Cafe Brazil (Photo by Nick MacWilliam)
Café Brazil’s origins are rooted in the strong left-wing traditions of the area. It started life in 1990 as a fast food and cerveza joint in Plaza Brasil, but soon became popular as a venue for political meetings and discussion due to a lack of alternatives in the area. This was the year the Pinochet dictatorship ended, and until then, those of socialist or radical persuasion had been unable to openly express their political ideologies. The cafe started attracting students, writers, artists, musicians and free-thinkers, and gradually developed into a centre for left-wing politics and counter-culture.
Chorizo Salvaje (Photo by Nick MacWilliam)
As its reputation soared, it outgrew its home and moved around the corner to larger premises on Avenida Cumming, to a building previously headquartered by one-time presidential candidate for the Communist Party, Gladys Marín, which had been shared by other affiliated political organisations, and was commonly known as "la casa del pueblo." It remains there today and is typical of the slightly shabby but charming buildings that typify this part of Santiago.
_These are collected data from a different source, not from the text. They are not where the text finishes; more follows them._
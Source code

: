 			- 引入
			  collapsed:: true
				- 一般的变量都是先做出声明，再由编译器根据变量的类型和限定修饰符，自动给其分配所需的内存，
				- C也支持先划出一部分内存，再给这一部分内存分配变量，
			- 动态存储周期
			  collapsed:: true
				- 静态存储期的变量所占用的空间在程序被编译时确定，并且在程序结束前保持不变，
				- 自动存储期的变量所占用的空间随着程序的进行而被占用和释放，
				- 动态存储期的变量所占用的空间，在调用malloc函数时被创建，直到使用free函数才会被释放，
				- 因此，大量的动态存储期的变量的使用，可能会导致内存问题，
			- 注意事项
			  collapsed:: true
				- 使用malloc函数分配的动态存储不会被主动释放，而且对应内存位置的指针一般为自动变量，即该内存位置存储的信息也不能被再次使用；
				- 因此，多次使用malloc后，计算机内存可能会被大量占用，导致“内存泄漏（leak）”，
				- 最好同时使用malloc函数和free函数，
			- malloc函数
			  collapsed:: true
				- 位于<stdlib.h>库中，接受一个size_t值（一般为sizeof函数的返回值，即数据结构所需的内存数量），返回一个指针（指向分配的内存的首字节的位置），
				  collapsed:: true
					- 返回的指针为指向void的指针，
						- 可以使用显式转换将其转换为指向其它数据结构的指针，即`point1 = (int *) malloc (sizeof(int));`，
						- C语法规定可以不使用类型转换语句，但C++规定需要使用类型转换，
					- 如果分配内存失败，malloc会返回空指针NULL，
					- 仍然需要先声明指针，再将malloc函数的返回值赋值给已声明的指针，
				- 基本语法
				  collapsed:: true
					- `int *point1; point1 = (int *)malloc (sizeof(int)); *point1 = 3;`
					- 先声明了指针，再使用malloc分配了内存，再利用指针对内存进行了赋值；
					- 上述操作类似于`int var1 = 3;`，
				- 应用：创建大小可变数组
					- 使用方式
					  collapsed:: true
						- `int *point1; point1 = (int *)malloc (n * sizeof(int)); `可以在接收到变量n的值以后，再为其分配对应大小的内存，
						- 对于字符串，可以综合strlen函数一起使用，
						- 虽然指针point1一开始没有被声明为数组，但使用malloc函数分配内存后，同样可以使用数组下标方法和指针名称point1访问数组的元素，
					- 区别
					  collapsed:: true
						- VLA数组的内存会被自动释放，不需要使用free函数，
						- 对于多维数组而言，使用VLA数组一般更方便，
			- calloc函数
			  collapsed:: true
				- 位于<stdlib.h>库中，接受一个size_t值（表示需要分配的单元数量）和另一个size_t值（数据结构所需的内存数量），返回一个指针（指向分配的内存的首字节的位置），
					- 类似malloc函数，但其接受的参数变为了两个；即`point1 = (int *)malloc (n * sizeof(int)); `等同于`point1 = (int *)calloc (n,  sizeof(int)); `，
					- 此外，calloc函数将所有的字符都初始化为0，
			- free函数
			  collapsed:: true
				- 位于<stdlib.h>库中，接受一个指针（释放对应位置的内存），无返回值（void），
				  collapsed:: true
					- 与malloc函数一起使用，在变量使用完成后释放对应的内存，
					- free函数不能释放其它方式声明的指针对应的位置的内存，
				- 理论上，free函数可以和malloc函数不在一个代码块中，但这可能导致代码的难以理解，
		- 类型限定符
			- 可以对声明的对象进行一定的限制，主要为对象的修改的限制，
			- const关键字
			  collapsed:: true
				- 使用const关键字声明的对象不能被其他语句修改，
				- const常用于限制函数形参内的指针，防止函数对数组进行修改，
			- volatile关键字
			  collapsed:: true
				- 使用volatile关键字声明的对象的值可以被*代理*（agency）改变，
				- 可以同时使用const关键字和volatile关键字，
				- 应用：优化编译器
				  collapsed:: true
Live music is very much integral to the spirit of Café Brazil. Andina and folklore musicians, as well as other indigenous musical styles of South America, are particularly welcome thanks to these genres’ strong reflections of the continent's artistic heritage. There are also regular poetry nights, dance classes, theatre workshops and discussion forums. This cross-appeal has allowed it to grow into a Santiago institution and it is now widely regarded as one of the city’s liveliest and most distinguished locales. Regardless of political persuasion, this is what a bar should be: music venue, meeting point, cultural and community centre, and workshop.
Juan Ayala (Photo by Nick MacWilliam)
The importance of Café Brazil in the local community was underlined by the recent staging of a festival in Plaza Brasil to mark the twenty-first anniversary of its founding. The event featured a whole day of live music and stalls with a healthy mix of families, punks, the elderly, teenagers and dogs coming out to celebrate the cafe and highlight the wide esteem in which it is held by its neighbours and supporters. In the chilly afternoon sun, the packed plaza enjoyed the rowdy cumbia rhythms of Chorizo Salvaje and a stirring solo set from Juana Fe frontman Juan Ayala, whose energetic performance was a fitting tribute to the musical significance of the cafe.
As Santiago’s alternative scene inevitably modernises and grows more commercial, it is refreshing that venues such as Café Brazil remain true to their heritage and thrive as a result. Its popularity proven by the longevity that has just seen it turn twenty-one, it’ll be no surprise if it’s still going strong two decades from now. Just don’t expect there to be too many changes.